Jörg Haider, der schicke und "populistische" österreichische FPÖ-Chef, hat sein Markenzeichen, den "langen blitzblauen Schal" (Spiegel), erst mal abgelegt und ist in die angesehene Rolle des Landeshauptmanns von Kärnten geschlüpft. Angetreten, in Österreichs Politik "die Karten neu zu mischen" und die "Altparteien" das Fürchten zu lehren, hat das politische Wunderkind aus dem Nachbarland einen neuen Erfolg vorzuzeigen: Durch "ungustiöse Packelei" (österreichisch für: geschmackloser Zusammenschluß) mit der ÖVP, was er bislang heftigst kritisierte, darf er nun an der Spitze eines Bundeslandes echte Politik machen und nicht immer nur kritisieren und laute Töne anschlagen - womit er seine Karriere begründet hat.

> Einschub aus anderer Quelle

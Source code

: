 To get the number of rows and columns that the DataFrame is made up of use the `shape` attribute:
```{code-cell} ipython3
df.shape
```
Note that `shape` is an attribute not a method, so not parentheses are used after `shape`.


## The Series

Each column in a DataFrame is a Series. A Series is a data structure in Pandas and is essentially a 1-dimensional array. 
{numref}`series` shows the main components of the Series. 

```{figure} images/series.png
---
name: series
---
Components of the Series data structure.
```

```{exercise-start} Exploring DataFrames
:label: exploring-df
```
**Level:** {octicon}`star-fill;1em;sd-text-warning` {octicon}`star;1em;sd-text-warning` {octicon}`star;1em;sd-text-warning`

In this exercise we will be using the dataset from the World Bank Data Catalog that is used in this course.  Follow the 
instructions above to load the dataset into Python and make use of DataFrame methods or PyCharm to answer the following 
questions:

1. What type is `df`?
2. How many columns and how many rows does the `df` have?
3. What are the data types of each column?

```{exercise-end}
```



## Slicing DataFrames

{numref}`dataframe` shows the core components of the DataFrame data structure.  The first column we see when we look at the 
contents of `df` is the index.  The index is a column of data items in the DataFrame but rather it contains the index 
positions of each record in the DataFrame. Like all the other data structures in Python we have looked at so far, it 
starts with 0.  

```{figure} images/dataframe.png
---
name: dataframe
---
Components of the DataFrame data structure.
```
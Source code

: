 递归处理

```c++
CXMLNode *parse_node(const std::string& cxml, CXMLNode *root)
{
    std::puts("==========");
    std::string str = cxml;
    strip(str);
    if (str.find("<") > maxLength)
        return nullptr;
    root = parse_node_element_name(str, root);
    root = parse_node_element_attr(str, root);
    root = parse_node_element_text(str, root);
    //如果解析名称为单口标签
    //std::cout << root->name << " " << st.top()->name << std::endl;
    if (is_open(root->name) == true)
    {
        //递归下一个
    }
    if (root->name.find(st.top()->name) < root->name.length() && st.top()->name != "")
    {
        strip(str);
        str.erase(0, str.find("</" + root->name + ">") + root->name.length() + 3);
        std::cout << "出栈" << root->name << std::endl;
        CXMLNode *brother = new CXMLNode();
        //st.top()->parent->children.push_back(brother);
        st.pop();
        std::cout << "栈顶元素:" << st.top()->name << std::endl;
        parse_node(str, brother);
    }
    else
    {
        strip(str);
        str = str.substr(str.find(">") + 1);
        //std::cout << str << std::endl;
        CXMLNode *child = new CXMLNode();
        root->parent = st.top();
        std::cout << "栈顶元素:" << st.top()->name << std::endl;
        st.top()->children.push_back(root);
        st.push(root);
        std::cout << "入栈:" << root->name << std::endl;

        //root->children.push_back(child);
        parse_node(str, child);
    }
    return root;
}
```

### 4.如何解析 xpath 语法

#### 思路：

In der Bundesrepuhlik hat der "blaue Jörg" (noch) ein schlechtes Image, auch wenn ih die Bonner FDP-Führung schon ihre Reverenz erwiesen und ihn zu sich eingeladen hat. Unsere Presseorgane entdecken an ihm einen "Hang zu radikalen Sprüchen" oder "politische Kraftmeierei", wie z.B., daß er 1986 die Führung der FPÖ "an sich riß" und überhaupt nicht zimperlich mit innerparteilichen Konkurrenten umgeht. Außerdem soll ihm die im Kapitalismus ansonsten honorige Tatsache, "dank eines Erbonkels finanziell unabhängig" zu sein, zum Nachteil gereichen. Besonders verdächtig: Der "Populist" Haider "spricht ebenso Jungwähler an wie ältere Frauen". Daß es sich hier alles in allem um genuin demokratische Eigenschaften eines "Vollblutpolitikers" handelt, bleibt journalistischen Begutachtern der politischen Szene im Nachbarland andererseits auch nicht verborgen. Immerhin konnte z.B. der "Spiegel" schon 1986 seine Bewunderung für den Politiker Haider nicht verhehlen:

"Wohl am ehesten läßt sich Haider als hochqualifizierte Neuerscheinung des Politikers der alten Art begreifen - ein Volksredner und Sprücheklopfer, ein bedenkenloser Opportunist, schneller Denker und wendiger Taktiker." (Spiegel, 49/86)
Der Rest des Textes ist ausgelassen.